**Exercise details:** When you reach the line containing "- The AI will" in the entries below, begin reproducing lines exactly, and stop once the line containing "project file operations" is done.

(Stored dataset items)
# # # # #

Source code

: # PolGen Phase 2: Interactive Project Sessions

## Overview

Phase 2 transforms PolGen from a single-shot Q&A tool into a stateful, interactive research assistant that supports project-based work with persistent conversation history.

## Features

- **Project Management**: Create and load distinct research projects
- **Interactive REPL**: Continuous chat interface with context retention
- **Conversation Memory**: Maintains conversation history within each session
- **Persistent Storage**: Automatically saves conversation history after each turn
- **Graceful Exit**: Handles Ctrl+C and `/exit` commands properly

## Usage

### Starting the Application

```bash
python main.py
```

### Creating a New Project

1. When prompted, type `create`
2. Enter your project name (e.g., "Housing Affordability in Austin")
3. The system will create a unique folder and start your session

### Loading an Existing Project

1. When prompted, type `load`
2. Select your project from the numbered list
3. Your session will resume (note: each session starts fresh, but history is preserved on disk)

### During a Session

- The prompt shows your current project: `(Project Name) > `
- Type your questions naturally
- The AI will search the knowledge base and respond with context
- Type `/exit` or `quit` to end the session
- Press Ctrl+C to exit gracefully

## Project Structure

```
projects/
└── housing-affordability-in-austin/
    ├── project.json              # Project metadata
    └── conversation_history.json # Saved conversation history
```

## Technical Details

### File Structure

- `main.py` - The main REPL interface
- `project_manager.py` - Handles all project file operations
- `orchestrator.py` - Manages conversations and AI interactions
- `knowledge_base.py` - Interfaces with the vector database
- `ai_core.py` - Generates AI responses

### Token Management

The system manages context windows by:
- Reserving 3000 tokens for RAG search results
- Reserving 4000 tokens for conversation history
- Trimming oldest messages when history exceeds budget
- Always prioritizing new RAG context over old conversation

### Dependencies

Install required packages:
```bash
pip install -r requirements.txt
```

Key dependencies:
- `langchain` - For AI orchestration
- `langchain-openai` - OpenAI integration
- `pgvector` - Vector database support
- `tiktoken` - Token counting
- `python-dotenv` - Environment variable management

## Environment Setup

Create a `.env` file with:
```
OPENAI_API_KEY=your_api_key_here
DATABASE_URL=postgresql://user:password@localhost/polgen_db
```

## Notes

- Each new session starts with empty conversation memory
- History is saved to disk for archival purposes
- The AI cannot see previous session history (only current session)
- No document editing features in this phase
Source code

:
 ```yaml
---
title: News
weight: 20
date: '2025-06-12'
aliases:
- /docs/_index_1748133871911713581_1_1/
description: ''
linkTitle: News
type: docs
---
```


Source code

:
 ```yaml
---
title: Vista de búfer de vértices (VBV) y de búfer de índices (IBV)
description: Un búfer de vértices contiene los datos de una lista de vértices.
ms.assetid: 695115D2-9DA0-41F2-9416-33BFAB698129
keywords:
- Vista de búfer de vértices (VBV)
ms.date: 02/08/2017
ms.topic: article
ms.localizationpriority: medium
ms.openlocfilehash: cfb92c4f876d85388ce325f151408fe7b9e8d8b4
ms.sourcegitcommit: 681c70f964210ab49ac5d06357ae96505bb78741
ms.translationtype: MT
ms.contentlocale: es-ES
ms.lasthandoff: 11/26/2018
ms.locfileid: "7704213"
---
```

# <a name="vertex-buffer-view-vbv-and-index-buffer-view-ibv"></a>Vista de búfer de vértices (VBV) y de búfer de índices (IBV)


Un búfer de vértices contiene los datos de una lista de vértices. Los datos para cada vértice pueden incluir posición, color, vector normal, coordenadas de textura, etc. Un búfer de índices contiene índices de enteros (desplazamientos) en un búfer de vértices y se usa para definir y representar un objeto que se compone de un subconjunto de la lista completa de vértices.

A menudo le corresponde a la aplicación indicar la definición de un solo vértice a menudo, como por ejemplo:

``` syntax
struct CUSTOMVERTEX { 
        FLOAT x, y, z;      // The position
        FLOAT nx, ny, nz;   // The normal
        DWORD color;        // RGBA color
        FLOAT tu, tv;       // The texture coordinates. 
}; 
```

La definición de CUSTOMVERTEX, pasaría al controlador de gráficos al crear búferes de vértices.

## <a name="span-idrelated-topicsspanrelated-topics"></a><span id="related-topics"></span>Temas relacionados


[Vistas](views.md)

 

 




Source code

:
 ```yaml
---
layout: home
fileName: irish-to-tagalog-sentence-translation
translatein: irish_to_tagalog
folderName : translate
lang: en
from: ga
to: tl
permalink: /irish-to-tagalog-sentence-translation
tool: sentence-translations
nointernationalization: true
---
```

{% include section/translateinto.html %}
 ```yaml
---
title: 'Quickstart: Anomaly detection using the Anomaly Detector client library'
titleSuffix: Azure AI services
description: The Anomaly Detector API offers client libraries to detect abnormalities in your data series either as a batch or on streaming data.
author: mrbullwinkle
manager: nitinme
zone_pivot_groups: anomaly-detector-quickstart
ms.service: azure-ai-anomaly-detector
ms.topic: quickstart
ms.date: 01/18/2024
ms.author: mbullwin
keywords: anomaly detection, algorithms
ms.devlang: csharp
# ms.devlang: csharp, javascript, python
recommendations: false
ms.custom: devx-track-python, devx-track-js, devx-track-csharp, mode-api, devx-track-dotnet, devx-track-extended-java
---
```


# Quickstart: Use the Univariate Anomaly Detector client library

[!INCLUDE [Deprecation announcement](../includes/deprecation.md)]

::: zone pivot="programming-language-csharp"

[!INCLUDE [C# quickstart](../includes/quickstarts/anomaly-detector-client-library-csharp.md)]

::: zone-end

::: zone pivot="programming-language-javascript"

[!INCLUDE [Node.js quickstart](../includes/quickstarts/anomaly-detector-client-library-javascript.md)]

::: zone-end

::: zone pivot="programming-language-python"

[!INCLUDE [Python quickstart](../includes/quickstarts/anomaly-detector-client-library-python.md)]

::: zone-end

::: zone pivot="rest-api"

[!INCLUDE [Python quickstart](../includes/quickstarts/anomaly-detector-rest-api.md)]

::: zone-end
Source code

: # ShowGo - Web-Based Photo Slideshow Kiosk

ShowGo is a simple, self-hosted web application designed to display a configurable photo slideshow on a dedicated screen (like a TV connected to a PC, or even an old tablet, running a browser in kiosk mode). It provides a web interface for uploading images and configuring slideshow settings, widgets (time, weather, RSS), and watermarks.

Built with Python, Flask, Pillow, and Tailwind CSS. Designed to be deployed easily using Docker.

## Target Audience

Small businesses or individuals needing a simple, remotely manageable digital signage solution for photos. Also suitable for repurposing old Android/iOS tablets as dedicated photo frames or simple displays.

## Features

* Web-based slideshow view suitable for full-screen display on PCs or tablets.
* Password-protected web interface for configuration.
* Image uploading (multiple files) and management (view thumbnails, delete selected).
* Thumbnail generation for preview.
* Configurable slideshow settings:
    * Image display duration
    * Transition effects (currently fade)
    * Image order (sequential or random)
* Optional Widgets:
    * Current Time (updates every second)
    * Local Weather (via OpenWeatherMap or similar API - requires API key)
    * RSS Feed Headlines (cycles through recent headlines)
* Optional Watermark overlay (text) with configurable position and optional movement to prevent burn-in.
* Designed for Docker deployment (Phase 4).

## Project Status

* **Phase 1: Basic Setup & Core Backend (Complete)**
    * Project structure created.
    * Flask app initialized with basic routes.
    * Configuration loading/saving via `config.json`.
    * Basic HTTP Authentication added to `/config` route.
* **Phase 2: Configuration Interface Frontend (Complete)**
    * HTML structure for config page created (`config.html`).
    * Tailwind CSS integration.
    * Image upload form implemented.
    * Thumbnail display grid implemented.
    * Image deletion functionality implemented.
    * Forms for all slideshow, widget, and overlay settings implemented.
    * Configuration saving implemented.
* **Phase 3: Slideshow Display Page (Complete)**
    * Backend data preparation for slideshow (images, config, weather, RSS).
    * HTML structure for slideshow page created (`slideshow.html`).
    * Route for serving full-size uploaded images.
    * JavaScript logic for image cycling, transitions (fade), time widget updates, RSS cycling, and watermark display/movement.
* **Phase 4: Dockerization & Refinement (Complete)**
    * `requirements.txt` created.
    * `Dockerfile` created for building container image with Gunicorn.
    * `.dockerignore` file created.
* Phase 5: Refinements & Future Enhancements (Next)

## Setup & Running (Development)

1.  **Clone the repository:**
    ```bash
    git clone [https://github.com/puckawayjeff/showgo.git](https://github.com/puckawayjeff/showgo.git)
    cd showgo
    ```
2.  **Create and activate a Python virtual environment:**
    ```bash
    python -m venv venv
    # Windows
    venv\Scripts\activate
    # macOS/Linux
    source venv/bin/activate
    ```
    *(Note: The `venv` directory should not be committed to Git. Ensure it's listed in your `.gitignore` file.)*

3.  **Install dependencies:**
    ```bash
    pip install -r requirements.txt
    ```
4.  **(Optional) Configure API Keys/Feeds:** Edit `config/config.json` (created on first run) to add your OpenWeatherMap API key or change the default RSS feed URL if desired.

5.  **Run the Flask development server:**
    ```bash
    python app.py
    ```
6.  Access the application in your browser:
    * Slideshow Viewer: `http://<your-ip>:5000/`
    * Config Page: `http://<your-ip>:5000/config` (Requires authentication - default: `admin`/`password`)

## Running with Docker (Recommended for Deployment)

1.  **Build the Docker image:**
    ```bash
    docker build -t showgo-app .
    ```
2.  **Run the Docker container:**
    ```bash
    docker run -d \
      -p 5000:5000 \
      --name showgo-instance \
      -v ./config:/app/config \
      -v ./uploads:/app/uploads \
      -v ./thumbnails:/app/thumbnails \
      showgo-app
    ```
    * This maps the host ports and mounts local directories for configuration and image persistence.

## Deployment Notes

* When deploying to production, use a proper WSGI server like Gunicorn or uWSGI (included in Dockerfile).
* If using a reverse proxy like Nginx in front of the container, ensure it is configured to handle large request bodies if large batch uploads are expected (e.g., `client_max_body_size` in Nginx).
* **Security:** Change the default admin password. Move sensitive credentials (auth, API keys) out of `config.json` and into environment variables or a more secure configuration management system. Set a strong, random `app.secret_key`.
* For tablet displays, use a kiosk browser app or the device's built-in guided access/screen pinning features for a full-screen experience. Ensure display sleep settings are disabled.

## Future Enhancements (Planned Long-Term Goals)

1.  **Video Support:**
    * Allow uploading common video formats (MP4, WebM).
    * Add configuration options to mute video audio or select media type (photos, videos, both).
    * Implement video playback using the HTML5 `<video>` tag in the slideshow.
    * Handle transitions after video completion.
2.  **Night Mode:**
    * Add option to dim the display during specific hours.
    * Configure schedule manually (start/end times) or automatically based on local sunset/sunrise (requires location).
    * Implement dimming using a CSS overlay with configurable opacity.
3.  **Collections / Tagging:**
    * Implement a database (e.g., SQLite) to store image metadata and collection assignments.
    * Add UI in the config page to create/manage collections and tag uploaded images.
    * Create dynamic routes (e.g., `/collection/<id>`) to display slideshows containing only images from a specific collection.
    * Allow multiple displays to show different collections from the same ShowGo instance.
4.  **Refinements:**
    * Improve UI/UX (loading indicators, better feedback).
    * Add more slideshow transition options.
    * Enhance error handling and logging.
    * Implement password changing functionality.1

# # # # #

**Exercise output:**
- The AI will search the knowledge base and respond with context
- Type `/exit` or `quit` to end the session
- Press Ctrl+C to exit gracefully

## Project Structure

```
projects/
└── housing-affordability-in-austin/
    ├── project.json              # Project metadata
    └── conversation_history.json # Saved conversation history
```

## Technical Details

### File Structure

- `main.py` - The main REPL interface
- `project_manager.py` - Handles all project file operations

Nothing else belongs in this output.